5121, le 05/08/2008 20:12, dit :
Beuh ! Pourquoi ils filialisent alors ?
A part ça, j'ai lu des chiffres que je n'arrive pas à retrouver : pour 3% des trains-km, les privés font 8 % des t.km. Ce qui veut dire qu'ils n'ont pris que du train complet. Tant que leur trafic est faible, ils pourront répondre du tac au tac aux clients ... et encore, ça commence à coincer. Mais quand il faudra ORGANISER 30 fois plus de trains, alors là, on en reparlera !

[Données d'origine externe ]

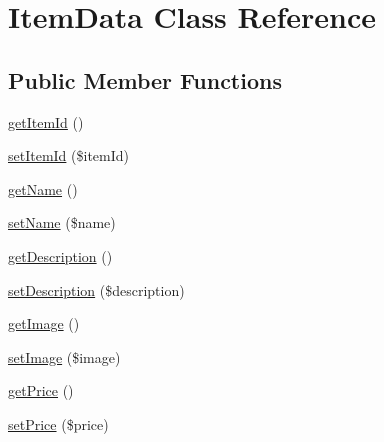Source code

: \hypertarget{class_item_data}{\section{Item\+Data Class Reference}
\label{class_item_data}
}
\subsection*{Public Member Functions}
\begin{DoxyCompactItemize}
\item 
\hyperlink{class_item_data_a5b01110117f0cd71a5a115dc8b9eab6f}{get\+Item\+Id} ()
\item 
\hyperlink{class_item_data_a22de7a673c95892b16b497788139add1}{set\+Item\+Id} (\$item\+Id)
\item 
\hyperlink{class_item_data_a3d0963e68bb313b163a73f2803c64600}{get\+Name} ()
\item 
\hyperlink{class_item_data_a2fe666694997d047711d7653eca2f132}{set\+Name} (\$name)
\item 
\hyperlink{class_item_data_a2e7bb35c71bf1824456ceb944cb7a845}{get\+Description} ()
\item 
\hyperlink{class_item_data_a31fad3e39336ea079ea758e051866627}{set\+Description} (\$description)
\item 
\hyperlink{class_item_data_a2af8add37797384585cae101fb8cbfe7}{get\+Image} ()
\item 
\hyperlink{class_item_data_af785d0fb8da1ba24ec74c2f9f7e27c0a}{set\+Image} (\$image)
\item 
\hyperlink{class_item_data_a38146d2beb1dd6dfd0f2a5886e18a538}{get\+Price} ()
\item 
\hyperlink{class_item_data_a2e232712bdbc759793fab2cf08506c25}{set\+Price} (\$price)
\end{DoxyCompactItemize}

Encore une petite réflexion sur les agents SNCF qui sont hypnotisés par le serpent privé (les agenst ECR ou Véolia défendent leur boîte = leur croûte, c'est normal) :
comment peuvent-ils ne pas comprendre que l'organisation soi-disant plus efficace des privés n'est que la partie qu'on veut rendre visible de l'iceberg, et que derrière tout ça, il y a la destruction inéluctable des acquis de 50 ans de lutte. Que bientôt, les conducteurs de trains seront à la même enseigne que les conducteurs de poids lourds. Et ça c'est inacceptable, et pour celui qui travaille et pour la collectivité. Qu'un camion aie les roues en l'air chaque matin, avec un peu de pot, le conducteur s'en tire. Si c'est un train, ce sera une autre chanson.

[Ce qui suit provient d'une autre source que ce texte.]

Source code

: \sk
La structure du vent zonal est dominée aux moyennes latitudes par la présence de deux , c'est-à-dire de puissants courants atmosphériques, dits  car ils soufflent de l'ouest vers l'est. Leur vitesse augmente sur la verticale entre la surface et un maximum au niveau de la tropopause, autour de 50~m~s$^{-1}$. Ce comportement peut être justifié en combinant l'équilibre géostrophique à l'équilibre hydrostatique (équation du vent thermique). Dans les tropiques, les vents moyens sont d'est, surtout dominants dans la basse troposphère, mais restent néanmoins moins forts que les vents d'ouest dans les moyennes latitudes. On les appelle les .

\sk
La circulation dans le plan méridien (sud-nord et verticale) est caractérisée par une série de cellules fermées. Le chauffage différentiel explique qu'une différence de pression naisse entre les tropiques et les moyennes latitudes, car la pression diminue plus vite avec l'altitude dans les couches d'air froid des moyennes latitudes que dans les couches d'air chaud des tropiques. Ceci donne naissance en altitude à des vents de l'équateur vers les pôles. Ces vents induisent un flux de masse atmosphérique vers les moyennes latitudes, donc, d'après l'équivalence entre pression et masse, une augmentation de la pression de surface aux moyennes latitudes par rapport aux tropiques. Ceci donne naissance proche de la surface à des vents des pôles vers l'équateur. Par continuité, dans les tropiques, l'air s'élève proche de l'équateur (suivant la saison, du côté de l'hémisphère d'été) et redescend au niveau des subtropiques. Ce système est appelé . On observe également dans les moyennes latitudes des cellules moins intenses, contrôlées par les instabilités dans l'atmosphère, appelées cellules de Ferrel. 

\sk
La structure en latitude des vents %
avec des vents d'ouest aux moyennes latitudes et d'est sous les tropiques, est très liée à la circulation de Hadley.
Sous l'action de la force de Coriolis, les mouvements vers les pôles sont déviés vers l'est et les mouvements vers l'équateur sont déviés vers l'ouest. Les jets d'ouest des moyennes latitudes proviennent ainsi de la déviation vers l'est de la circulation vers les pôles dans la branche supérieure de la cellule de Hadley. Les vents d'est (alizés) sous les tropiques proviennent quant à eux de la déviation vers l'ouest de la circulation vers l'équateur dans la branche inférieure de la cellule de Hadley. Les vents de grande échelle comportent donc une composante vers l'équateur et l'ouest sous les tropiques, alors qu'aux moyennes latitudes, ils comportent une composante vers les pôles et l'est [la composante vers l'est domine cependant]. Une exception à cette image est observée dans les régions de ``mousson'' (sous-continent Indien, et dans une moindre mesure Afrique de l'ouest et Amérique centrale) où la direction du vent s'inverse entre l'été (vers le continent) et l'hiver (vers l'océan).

La rentabilité du "risque calculé" est intégrée dans les modèles économiques, entre autres via les assurances. On peut compter sur les dirigeants actuels (y compris sur ceux de la SNCF qui poussent les ADC vers VFLI et autres) pour aller dans cette très mauvaise direction
Malheureusement, tu es bien en deçà de la verité: chaque matin ce sont une bonne dizaine de camions les roues en l'air sur l'ensemble du territoire Français..... et la plupart du temps celà fait tilt avec une bagnole et ses occupants, et je ne vois pas en quoi celà serait moins important qu'un train de voyageurs...le nombre, ah le "beau" calcul
Tu as parfaitement raison de dire que le dogme est bien celui d'une diminution du coût du transport, avec ce que celà induit en recherche de competitivité....personne ne l'ouvre quand toute une politique de bas coûts, grandes enseignes en tête, se clame haut et fort..hein, des fois que l'on pourrait consommer plus, avoir plus que son voisin
Que des dirigeants cherchent à améliorer le global service compétitivité, recherchant par délà les idées reçues de nouvelles solutions: trés bien, mais attention à ne pas vouloir réinventer la roue et savoir être credible et modèle lorsque l'on chasse les coûts.
Il semble se prendre un tournant, tragique, de l'homme fusible....enfin ce n'est que mon point de vue. "Le maillon faible", quoi..!!!